August 29, 2006

Anniversaries

Dr. X posts this from a sub-urb:

"Today marks the third year of Eisengeiste, this political and cultural collaboration among French architects, mariners of the Pacific Northwest, and bagpipers of various kinds. Since our first post, it has, inadvertently, been a tonic to my undernourished mind. In middle age one notes the walls closing in a bit - years rush by - leisure time disappears - babies become toddlers become students (our oldest starts nursery school tomorrow)... justlikethat.

"And this little outpost, little-noted though it be (well, the robot people have noticed us - hit this link and search for 'robots'), has become not only a place to post, but a place to learn. Reading these posts over the years it has gradually dawned on me that most of my friends are very, very bright, and that I should pay more attention to what they say. Noticing this has made my life better. It is almost too much to ask for - an endless conversation with a group of bright people who hold similar human values.

"It's been a good thing.

"Darkening the picture somewhat, it is also another anniversary, that of Hurricane Katrina, which formed August 23rd, 2005, and dissipated August 31, killing at least 1,800 people and ending the life of an American city.

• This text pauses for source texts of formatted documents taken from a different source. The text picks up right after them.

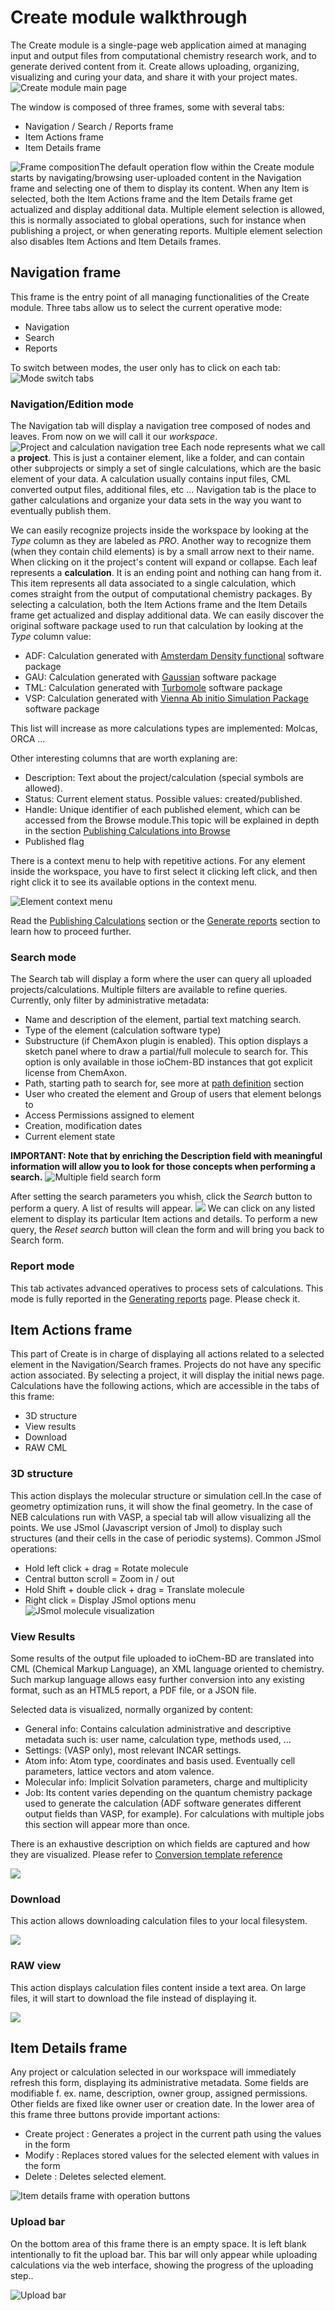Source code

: # Create module walkthrough

The Create module is a single-page web application aimed at managing input and output files from computational chemistry research work, and to generate derived content from it. Create allows uploading, organizing, visualizing and curing your data, and share it with your project mates.
![Create module main page](/images/CreateMain.png)

The window is composed of three frames, some with several tabs:

* Navigation / Search / Reports frame
* Item Actions frame
* Item Details frame

![Frame composition](/images/CreateMainPageFrames.png)The default operation flow within the Create module starts by navigating/browsing user-uploaded content in the Navigation frame and selecting one of them to display its content. When any Item is selected, both the Item Actions frame and the Item Details frame get actualized and display additional data. Multiple element selection is allowed, this is normally associated to global operations, such for instance when publishing a project, or when generating reports. Multiple element selection also disables Item Actions and Item Details frames.

## Navigation frame

This frame is the entry point of all managing functionalities of the Create module. Three tabs allow us to select the current operative mode:

* Navigation
* Search
* Reports

To switch between modes, the user only has to click on each tab:
![Mode switch tabs](/images/CreateNavigationTabs.png)

### Navigation/Edition mode

The Navigation tab will display a navigation tree composed of nodes and leaves. From now on we will call it our _workspace_.
![Project and calculation navigation tree](/images/CreateNavigationTreeElements.png)
Each node represents what we call a **project**. This is just a container element, like a folder, and can contain other subprojects or simply  a set of single calculations, which are the basic element of your data. A calculation usually contains input files, CML converted output files, additional files, etc ... Navigation tab is the place to gather calculations and organize your data sets in the way you want to eventually publish them.


We can easily recognize projects inside the workspace by looking at the _Type_ column as they are labeled as _PRO_. Another way to recognize them \(when they contain child elements\) is by a small arrow next to their name. When clicking on it the project's content will expand or collapse.
Each leaf represents a **calculation**. It is an ending point and nothing can hang from it. This item represents all data associated to a single calculation, which comes straight from the output of computational chemistry packages.
By selecting a calculation, both the Item Actions frame and the Item Details frame get actualized and display additional data. We can easily discover the original software package used to run that  calculation by looking at the _Type_ column value:

* ADF: Calculation generated with [Amsterdam Density functional](https://www.scm.com/) software package
* GAU: Calculation generated with [Gaussian](http://www.gaussian.com/) software package
* TML: Calculation generated with [Turbomole](http://www.turbomole.com/) software package
* VSP: Calculation generated with [Vienna Ab initio Simulation Package](https://www.vasp.at/) software package

This list will increase as more calculations types are implemented: Molcas, ORCA ...

Other interesting columns that are worth explaning are:

* Description: Text about the project/calculation \(special symbols are allowed\).
* Status: Current element status. Possible values: created/published.
* Handle: Unique identifier of each published element, which can be accessed from the Browse module.This topic will be explained in depth in the section [Publishing Calculations into Browse](/usage/publishing-calculations.md)
* Published flag

There is a context menu to help with repetitive actions. For any element inside the workspace, you have to first select it clicking left click, and then right click it to see its available options in the context menu.

![Element context menu](/images/CreateNavigationTreeContextMenu.png)

Read the [Publishing Calculations](/usage/publishing-calculations.md) section or the [Generate reports](/usage/generating-reports.md "Generating reports") section to learn how to proceed further.

### Search mode

The Search tab will display a form where the user can query all uploaded projects/calculations. Multiple filters are available to refine queries.
Currently, only filter by administrative metadata:

* Name and description of the element, partial text matching search.
* Type of the element \(calculation software type\)
* Substructure \(if ChemAxon plugin is enabled\). This option displays a sketch panel where to draw a partial/full molecule to search for. This option is only available in those ioChem-BD instances that got explicit license from ChemAxon.
* Path, starting path to search for, see more at [path definition](/usage/uploading-content-to-create/using-web-interface.md#paths) section
* User who created the element and Group of users that element belongs to
* Access Permissions assigned to element
* Creation, modification dates
* Current element state

**IMPORTANT: Note that by enriching the Description field with meaningful information will allow you to look for those concepts when performing a search.**
![Multiple field search form](/images/CreateSearchForm.png)

After setting the search parameters you whish, click the _Search_ button to perform a query. A list of results will appear.
![](/images/CreateSearchFormResults.png)
We can click on any listed element to display its particular Item actions and details.
To perform a new query, the _Reset search_ button will clean the form and will bring you back to Search form.

### Report mode

This tab activates advanced operatives to process sets of calculations. This mode is fully reported in the [Generating reports](/usage/generating-reports.md) page. Please check it.

## Item Actions frame

This part of Create is in charge of displaying all actions related to a selected element in the Navigation/Search frames.
Projects do not have any specific action associated. By selecting a project, it will display the initial news page.
Calculations have the following actions, which are accessible in the tabs of this frame:

* 3D structure
* View results
* Download
* RAW CML

### 3D structure

This action displays the molecular structure or simulation cell.In the case of geometry optimization runs, it will show the final geometry. In the case of NEB calculations run with VASP, a special tab will allow visualizing all the points.
We use JSmol \(Javascript version of Jmol\) to display such structures \(and their cells in the case of periodic systems\).
Common JSmol operations:

* Hold left click + drag = Rotate molecule
* Central button scroll = Zoom in / out
* Hold Shift + double click + drag = Translate molecule
* Right click = Display JSmol options menu
  ![JSmol molecule visualization](/images/CreateItemAction3DStructure.png)

### View Results

Some results of the output file uploaded to ioChem-BD are translated into CML \(Chemical Markup Language\), an XML language oriented to chemistry. Such markup language allows easy further conversion into any existing format, such as an HTML5 report, a PDF file, or a JSON file.

Selected data is visualized, normally organized by content:

* General info: Contains calculation administrative and descriptive metadata such is: user name, calculation type, methods used, ...
* Settings: \(VASP only\), most relevant INCAR settings.
* Atom info: Atom type, coordinates and basis used. Eventually cell parameters, lattice vectors and atom valence.
* Molecular info: Implicit Solvation parameters, charge and multiplicity
* Job: Its content varies depending on the quantum chemistry package used to generate the calculation \(ADF software generates different output fields than VASP, for example\). For calculations with multiple jobs this section will appear more than once.

There is an exhaustive description on which fields are captured and how they are visualized. Please refer to [Conversion template reference](http://www.iochem-bd.org/conversion/webhelp/index.html)

![](/images/CreateItemActionViewResults.png)

### Download

This action allows downloading calculation files to your local filesystem.

![](/images/CreateItemActionDownload.png)

### RAW view

This action displays calculation files content inside a text area. On large files, it will start to download the file instead of displaying it.

![](/images/CreateItemActionRaw.png)

## Item Details frame

Any  project or calculation selected in our workspace will immediately refresh this form, displaying its administrative metadata.
Some fields are modifiable f. ex. name, description, owner group, assigned permissions. Other fields are fixed like owner user or creation date.
In the lower area of this frame three buttons provide important actions:

* Create project : Generates a project in the current path using the values in the form
* Modify : Replaces stored values for the selected element with values in the form
* Delete : Deletes selected  element.

![Item details frame with operation buttons](/images/CreateItemDetailsForm.png)

### Upload bar

On the bottom area of this frame there is an empty space. It is left blank intentionally to fit the upload bar. This bar will only appear while uploading calculations via the web interface, showing the progress of the uploading step..

![Upload bar](/images/CreateItemDetailsUploadBar.png)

But it was most notable, and remains most notable, not for its devastating effect. For me it remains the ultimate moment of disillusionment with our national government - the moment when I realize a contract that had been held my entire life had been broken. At the time I chalked up the incompetent response to arrogance, and imagined that, shamed by their horrific performance, our leaders would rapidly put things right. You know how that turned out.

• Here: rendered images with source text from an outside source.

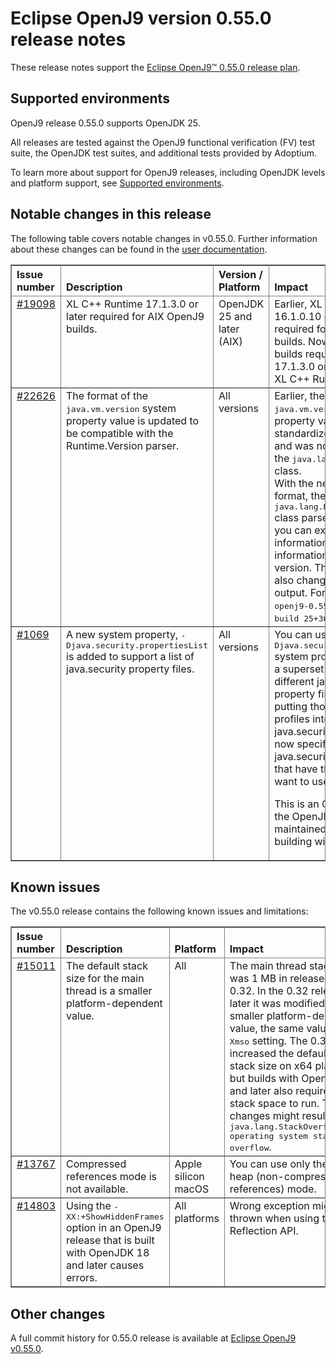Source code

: <!--
* Copyright (c) 2025 IBM Corp. and others
*
* This program and the accompanying materials are made
* available under the terms of the Eclipse Public License 2.0
* which accompanies this distribution and is available at
* https://www.eclipse.org/legal/epl-2.0/ or the Apache
* License, Version 2.0 which accompanies this distribution and
* is available at https://www.apache.org/licenses/LICENSE-2.0.
*
* This Source Code may also be made available under the
* following Secondary Licenses when the conditions for such
* availability set forth in the Eclipse Public License, v. 2.0
* are satisfied: GNU General Public License, version 2 with
* the GNU Classpath Exception [1] and GNU General Public
* License, version 2 with the OpenJDK Assembly Exception [2].
*
* [1] https://www.gnu.org/software/classpath/license.html
* [2] https://openjdk.org/legal/assembly-exception.html
*
* SPDX-License-Identifier: EPL-2.0 OR Apache-2.0 OR GPL-2.0-only WITH Classpath-exception-2.0 OR GPL-2.0-only WITH OpenJDK-assembly-exception-1.0
-->

# Eclipse OpenJ9 version 0.55.0 release notes

These release notes support the [Eclipse OpenJ9&trade; 0.55.0 release plan](https://projects.eclipse.org/projects/technology.openj9/releases/0.55.0/plan).

## Supported environments

OpenJ9 release 0.55.0 supports OpenJDK 25.

All releases are tested against the OpenJ9 functional verification (FV) test suite, the OpenJDK test suites, and additional tests provided by Adoptium.

To learn more about support for OpenJ9 releases, including OpenJDK levels and platform support, see [Supported environments](https://eclipse.org/openj9/docs/openj9_support/index.html).

## Notable changes in this release

The following table covers notable changes in v0.55.0. Further information about these changes can be found in the [user documentation](https://www.eclipse.org/openj9/docs/version0.55/).

<table cellpadding="4" cellspacing="0" summary="" width="100%" rules="all" frame="border" border="1"><thead align="left">
<tr>
<th valign="bottom">Issue number</th>
<th valign="bottom">Description</th>
<th valign="bottom">Version / Platform</th>
<th valign="bottom">Impact</th>
</tr>
</thead>
<tbody>

<tr>
<td valign="top"><a href="https://github.com/eclipse-openj9/openj9/issues/19098">#19098</a></td>
<td valign="top">XL C++ Runtime 17.1.3.0 or later required for AIX OpenJ9 builds.</td>
<td valign="top">OpenJDK 25 and later (AIX)</td>
<td valign="top">Earlier, XL C++ Runtime 16.1.0.10 or later was required for AIX OpenJ9 builds. Now, AIX OpenJ9 builds require version 17.1.3.0 or later of the IBM XL C++ Runtime.</td>
</tr>

<tr>
<td valign="top"><a href="https://github.com/eclipse-openj9/openj9/pull/22626">#22626</a></td>
<td valign="top">The format of the <tt>java.vm.version</tt> system property value is updated to be compatible with the Runtime.Version parser.</td>
<td valign="top">All versions</td>
<td valign="top">Earlier, the format of the <tt>java.vm.version</tt> system property value was not standardized and structured and was not parse-able by the <tt>java.lang.Runtime.Version</tt> class.<br>With the new structured format, the <tt>java.lang.Runtime.Version</tt> class parses the value and you can extract specific information such as the information related to the VM version. This modification also changes the <tt>-version</tt> output. For example, <tt>build openj9-0.55.0</tt> changes to <tt>build 25+36-openj9-0.55.0</tt>.</td>
</tr>

<tr>
<td valign="top"><a href="https://github.com/ibmruntimes/openj9-openjdk-jdk/pull/1069">#1069</td>
<td valign="top">A new system property, <tt>-Djava.security.propertiesList</tt> is added to support a list of java.security property files.
</td>
<td valign="top">All versions</td>
<td valign="top">You can use the <tt>-Djava.security.propertiesList</tt> system property to configure a superset of profile files in different java.security property files. Instead of putting those different profiles into a single java.security file, you can now specify a list of java.security property files that have the profiles that you want to use.

This is an OpenJDK change in the OpenJDK versions maintained to support building with OpenJ9.</td>
</tr>
</tbody>
</table>

## Known issues

The v0.55.0 release contains the following known issues and limitations:

<table cellpadding="4" cellspacing="0" summary="" width="100%" rules="all" frame="border" border="1">
<thead align="left">
<tr>
<th valign="bottom">Issue number</th>
<th valign="bottom">Description</th>
<th valign="bottom">Platform</th>
<th valign="bottom">Impact</th>
<th valign="bottom">Workaround</th>
</tr>
</thead>

<tbody>
<tr>
<td valign="top"><a href="https://github.com/eclipse-openj9/openj9/issues/15011">#15011</a></td>
<td valign="top">The default stack size for the main thread is a smaller platform-dependent value.</td>
<td valign="top">All</td>
<td valign="top">The main thread stack size was 1 MB in releases before 0.32. In the 0.32 release and later it was modified to a smaller
platform-dependent value, the same value as the <tt>-Xmso</tt> setting. The 0.33 release increased the default <tt>-Xmso</tt> stack size
on x64 platforms, but builds with OpenJDK 17 and later also require more stack space to run. These changes might result in a
<tt>java.lang.StackOverflowError: operating system stack overflow</tt>.</td>
<td valign="top">Use <tt>-Xmso</tt> to set the default stack size. See the default value by using <tt>-verbose:sizes</tt>.</td>
</tr>

<tr>
<td valign="top"><a href="https://github.com/eclipse-openj9/openj9/issues/13767">#13767</a></td>
<td valign="top">Compressed references mode is not available.</td>
<td valign="top">Apple silicon macOS</td>
<td valign="top">You can use only the large heap (non-compressed references) mode.</td>
<td valign="top">None</td>
</tr>

<tr>
<td valign="top"><a href="https://github.com/eclipse-openj9/openj9/issues/14803">#14803</a></td>
<td valign="top">Using the <tt>-XX:+ShowHiddenFrames</tt> option in an OpenJ9 release that is built with OpenJDK 18 and later causes errors.</td>
<td valign="top">All platforms</td>
<td valign="top">Wrong exception might be thrown when using the Reflection API.</td>
<td valign="top">Avoid using the <tt>-XX:+ShowHiddenFrames</tt> option with OpenJDK 18 and later.</td>
</tr>

</tbody>
</table>

## Other changes

A full commit history for 0.55.0 release is available at [Eclipse OpenJ9 v0.55.0](https://github.com/eclipse-openj9/openj9/releases/tag/openj9-0.55.0).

"The only silver lining is that the toxic combination of incompetence and indifference is now visible to even to the most-indoctrinated among us. Maybe it is has gone so far that 'Had Enough?' will be enough to tip the scales to a reality-based power structure.

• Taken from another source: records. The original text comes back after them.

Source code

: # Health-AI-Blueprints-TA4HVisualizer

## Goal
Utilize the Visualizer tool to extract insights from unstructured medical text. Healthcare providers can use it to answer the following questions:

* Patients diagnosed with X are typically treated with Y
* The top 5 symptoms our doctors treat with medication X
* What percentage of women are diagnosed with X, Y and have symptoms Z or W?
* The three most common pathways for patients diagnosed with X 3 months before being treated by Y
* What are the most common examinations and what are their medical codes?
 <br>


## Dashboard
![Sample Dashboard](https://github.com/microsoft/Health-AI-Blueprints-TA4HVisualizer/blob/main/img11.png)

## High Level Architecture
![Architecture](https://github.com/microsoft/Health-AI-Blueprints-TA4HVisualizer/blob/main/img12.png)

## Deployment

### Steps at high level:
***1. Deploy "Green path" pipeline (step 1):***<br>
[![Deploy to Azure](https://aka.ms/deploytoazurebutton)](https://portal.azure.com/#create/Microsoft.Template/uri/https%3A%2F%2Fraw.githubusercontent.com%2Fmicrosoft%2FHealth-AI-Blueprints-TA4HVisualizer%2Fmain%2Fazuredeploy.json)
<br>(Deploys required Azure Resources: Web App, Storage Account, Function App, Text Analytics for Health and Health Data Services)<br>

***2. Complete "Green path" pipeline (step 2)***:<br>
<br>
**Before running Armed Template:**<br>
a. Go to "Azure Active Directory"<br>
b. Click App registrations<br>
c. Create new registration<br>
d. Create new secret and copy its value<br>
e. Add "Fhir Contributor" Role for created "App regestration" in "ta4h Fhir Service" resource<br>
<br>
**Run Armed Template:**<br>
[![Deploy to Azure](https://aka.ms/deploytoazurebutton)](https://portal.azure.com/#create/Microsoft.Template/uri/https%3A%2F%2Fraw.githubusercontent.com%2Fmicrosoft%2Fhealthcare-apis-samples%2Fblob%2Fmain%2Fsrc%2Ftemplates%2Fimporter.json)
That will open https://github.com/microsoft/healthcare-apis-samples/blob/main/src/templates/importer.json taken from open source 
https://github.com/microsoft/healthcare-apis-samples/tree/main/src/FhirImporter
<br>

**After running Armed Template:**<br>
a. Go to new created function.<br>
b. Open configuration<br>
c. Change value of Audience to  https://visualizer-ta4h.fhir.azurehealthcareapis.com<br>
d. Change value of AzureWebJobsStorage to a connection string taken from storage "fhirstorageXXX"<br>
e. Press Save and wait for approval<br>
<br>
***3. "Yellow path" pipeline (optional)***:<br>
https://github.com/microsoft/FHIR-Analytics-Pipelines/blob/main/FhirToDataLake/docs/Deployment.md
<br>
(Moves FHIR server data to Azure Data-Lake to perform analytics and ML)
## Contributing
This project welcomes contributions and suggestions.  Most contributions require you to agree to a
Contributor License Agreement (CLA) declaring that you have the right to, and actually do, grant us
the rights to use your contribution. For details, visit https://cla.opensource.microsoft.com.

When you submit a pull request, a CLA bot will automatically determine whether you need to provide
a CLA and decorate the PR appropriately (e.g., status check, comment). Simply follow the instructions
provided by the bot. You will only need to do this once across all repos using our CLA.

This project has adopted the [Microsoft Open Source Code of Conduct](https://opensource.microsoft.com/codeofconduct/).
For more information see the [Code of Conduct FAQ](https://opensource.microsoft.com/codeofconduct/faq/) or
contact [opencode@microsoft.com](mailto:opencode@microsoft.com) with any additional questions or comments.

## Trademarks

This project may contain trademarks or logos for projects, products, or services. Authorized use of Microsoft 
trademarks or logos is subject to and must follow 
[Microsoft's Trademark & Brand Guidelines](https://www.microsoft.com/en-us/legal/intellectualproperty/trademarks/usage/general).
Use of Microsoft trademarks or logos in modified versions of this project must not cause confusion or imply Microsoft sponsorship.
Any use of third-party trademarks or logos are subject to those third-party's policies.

"You know what's odd about it? I'm not angry about it anymore. It's a waste of energy. There are people who need help, kids that need to be raised, work that needs to be done. Yogi Berra, in the fine memoir he wrote with Tim Horton said something like: 'I don't hate anyone. You know why? Because it doesn't work.'

"I found a copy of George Ball's autobiography, The Past Has Another Pattern, at a yard sale the other day. It is a grand tour of another time - you meet Adlai Stevenson, Kennedy, Johnson, you go to Paris on V-E Day. He tells the story of a Jewish colleague who found his mother in Paris, brought her out of the cellar she'd been hiding in for four years, and took her to the top of Montmartre, 'so she could, like Saint Genevieve, look down on Paris.'

"The title is from Eliot:

It seems, as one becomes older,
That the past has another pattern, and ceases to be a mere sequence—
Or even development: the latter a partial fallacy
Encouraged by superficial notions of evolution,
Which becomes, in the popular mind, a means of disowning the past.
The moments of happiness—not the sense of well-being,
Fruition, fulfilment, security or affection,
Or even a very good dinner, but the sudden illumination—
We had the experience but missed the meaning,
And approach to the meaning restores the experience
In a different form, beyond any meaning
We can assign to happiness.

"

1 Comments:

Blogger JAB said...

Well said, Sir, among many things well said, Sir.

I post this on the fly from the library in downtown Kodiak - of course - and regret that extensive travel has cut down on my normally effusive bloggery.

I will soon post the latest Brain adventure, to soothe even the most metaphor-starved and analogy-deprived mind.